Hon. Kathleen O. Wynne: Let me just say that I understand that investment in rural Ontario is critical. The rural economic development fund, $4.5 million available this fiscal year-those dollars are helping rural municipalities. We also have invested, since 2003, $167 million in 418 projects, and, as I said, the local food fund-$30 million that we announced this morning.

But Mr. Speaker, the premise of the member’s question is that there is an unbridgeable divide between different parts of the province, that somehow promoting local food or supporting food processing in a suburban or an urban area does not support the agri-food industry. We are one Ontario; we work together. That is why we’re making investments in local food.

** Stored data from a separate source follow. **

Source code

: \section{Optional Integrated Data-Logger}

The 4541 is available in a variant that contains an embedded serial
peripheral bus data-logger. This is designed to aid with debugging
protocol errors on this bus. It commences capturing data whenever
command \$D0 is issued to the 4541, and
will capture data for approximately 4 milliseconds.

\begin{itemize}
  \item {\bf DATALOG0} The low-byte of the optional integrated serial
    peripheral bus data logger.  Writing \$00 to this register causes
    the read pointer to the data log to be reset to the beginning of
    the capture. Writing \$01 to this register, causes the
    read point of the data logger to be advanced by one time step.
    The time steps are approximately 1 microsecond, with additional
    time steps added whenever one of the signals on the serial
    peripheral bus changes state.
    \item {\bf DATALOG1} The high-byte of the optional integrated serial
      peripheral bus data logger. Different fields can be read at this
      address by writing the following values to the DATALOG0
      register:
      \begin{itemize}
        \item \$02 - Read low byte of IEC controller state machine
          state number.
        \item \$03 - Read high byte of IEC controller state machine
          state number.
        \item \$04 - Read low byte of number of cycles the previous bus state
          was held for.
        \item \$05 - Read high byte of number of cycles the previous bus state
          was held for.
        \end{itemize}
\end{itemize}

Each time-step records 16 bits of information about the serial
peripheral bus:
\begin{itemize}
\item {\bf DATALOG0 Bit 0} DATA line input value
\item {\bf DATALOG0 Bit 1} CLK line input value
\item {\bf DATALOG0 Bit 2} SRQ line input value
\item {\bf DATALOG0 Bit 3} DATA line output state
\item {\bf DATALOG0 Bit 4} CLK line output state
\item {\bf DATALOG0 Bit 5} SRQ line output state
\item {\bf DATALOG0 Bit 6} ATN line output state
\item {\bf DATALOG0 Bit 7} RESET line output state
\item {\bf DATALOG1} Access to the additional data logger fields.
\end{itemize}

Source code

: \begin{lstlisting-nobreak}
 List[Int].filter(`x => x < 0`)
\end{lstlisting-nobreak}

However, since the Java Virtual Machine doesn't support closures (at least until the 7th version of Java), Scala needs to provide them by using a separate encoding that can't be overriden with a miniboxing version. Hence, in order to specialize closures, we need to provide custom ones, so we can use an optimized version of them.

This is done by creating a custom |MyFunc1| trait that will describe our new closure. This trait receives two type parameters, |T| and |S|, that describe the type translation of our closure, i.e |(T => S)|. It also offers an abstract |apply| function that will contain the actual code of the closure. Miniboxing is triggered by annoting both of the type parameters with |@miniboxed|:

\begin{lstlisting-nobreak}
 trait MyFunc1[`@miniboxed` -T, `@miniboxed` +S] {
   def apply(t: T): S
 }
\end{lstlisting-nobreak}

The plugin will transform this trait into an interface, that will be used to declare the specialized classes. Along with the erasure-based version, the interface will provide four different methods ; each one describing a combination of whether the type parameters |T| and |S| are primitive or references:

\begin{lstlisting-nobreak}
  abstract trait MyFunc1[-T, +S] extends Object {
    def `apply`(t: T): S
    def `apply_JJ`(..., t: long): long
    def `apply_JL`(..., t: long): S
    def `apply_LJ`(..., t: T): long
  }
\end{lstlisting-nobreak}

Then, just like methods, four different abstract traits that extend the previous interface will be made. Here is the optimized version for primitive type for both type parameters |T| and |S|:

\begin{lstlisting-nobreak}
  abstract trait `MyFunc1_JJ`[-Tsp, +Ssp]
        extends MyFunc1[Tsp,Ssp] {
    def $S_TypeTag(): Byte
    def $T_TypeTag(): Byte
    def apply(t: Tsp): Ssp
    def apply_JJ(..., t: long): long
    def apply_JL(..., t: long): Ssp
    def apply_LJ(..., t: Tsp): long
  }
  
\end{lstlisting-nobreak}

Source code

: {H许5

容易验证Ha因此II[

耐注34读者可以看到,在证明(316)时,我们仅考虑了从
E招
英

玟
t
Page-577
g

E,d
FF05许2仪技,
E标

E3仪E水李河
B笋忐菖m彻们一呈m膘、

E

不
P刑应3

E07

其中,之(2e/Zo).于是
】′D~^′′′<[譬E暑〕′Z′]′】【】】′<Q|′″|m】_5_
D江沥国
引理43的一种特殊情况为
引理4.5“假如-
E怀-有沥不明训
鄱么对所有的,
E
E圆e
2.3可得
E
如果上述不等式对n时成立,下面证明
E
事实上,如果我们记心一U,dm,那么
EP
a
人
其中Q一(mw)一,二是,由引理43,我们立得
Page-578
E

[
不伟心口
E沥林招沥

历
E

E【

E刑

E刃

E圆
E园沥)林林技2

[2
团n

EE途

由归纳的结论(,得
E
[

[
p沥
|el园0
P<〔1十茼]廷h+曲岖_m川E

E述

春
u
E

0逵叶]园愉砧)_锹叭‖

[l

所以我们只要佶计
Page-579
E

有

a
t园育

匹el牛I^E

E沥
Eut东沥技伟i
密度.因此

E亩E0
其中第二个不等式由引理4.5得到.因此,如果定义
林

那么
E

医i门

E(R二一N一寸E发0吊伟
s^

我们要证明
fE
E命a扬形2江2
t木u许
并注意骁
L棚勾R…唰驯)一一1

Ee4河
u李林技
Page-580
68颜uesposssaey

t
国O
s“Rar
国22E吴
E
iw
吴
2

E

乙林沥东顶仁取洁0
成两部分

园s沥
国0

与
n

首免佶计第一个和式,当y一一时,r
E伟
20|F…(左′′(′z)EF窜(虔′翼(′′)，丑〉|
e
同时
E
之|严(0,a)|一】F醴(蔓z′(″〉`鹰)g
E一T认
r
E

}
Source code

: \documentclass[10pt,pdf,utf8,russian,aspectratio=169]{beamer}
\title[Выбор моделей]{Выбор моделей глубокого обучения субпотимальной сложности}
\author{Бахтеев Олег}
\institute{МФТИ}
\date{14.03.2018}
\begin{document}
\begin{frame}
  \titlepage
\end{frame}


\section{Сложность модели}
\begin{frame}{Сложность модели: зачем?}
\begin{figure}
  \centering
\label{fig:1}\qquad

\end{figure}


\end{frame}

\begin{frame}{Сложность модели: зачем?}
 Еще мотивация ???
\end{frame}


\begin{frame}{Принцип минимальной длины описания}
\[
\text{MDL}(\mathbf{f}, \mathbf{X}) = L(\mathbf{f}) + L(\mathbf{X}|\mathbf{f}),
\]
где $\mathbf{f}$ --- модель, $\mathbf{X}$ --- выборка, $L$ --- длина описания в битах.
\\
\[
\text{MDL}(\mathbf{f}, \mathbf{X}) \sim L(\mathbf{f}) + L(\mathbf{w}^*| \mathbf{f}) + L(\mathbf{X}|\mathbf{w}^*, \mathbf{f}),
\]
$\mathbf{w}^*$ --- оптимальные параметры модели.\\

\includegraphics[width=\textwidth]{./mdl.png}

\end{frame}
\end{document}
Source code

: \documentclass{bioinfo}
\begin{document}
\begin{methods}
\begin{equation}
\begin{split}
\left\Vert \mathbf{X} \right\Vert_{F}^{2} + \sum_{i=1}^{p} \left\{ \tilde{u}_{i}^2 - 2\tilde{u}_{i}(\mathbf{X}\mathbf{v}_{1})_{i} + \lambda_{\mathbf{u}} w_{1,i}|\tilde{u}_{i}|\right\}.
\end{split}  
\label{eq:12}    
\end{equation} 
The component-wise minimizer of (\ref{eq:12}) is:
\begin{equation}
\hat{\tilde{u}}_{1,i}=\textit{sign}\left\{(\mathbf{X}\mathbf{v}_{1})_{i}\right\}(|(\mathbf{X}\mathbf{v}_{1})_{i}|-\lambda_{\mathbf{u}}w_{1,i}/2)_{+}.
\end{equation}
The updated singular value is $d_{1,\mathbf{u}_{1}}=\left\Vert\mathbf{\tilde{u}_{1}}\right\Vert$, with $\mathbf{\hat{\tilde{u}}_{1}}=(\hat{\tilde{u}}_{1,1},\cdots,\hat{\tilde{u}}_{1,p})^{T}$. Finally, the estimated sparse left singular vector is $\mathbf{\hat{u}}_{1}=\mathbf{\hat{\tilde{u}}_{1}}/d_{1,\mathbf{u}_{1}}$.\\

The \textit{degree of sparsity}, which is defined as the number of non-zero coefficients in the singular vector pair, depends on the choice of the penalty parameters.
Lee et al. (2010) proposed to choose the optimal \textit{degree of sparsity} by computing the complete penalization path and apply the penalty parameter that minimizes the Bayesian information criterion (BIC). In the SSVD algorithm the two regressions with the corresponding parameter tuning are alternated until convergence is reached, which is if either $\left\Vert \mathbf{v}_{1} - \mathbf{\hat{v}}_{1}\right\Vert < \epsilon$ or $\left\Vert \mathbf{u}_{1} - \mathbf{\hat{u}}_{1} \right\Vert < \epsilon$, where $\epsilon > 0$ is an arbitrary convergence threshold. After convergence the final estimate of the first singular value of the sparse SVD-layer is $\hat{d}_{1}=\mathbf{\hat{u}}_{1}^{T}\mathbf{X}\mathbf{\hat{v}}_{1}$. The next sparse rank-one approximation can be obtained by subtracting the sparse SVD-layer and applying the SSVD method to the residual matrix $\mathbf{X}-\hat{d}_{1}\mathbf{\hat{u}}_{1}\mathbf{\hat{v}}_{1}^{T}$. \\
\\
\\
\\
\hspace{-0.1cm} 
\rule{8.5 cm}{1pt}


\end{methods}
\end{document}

Mr. Ernie Hardeman: Back to the Premier: Premier, it’s obvious from your answer that you don’t understand the premise of this question. I’d like to read you a quote from the Rural Economic Development program guide. Under “Eligible applicant(s),” it says, “For the purposes of the RED program, `rural’ encompasses all of Ontario with the exception of the greater Toronto area (GTA) and eight large urban areas.” That’s fairly clear to me, so when those projects were approved, in fact, they did not comply with the RED program.

Now, I can tell you that at the plowing match tomorrow, no one will consider companies in Markham as part of rural Ontario-or from Woodbridge or Toronto. Could you tell me what percentage of the program you are actually spending in those larger municipalities that are not eligible for that program according to the rules you put in place?

Hon. Kathleen O. Wynne: Again, Mr. Speaker, I think that to suggest that investment in food processing is not part of investment in the agri-food sector and doesn’t support producers means that the member opposite just does not understand how that $34-billion industry works.

In 2012-13, the Ministry of Agriculture and Food’s program investments and service investments led to $503 million invested, and created and retained more than 2,400 jobs. We are making those investments to create jobs, Mr. Speaker, and to support the industry. That is what those programs and investments are intended to do.

I hope the member opposite will support the Local Food Act, Mr. Speaker. I hope the member understands that making those investments supports producers, supports food processors across the province, across one Ontario.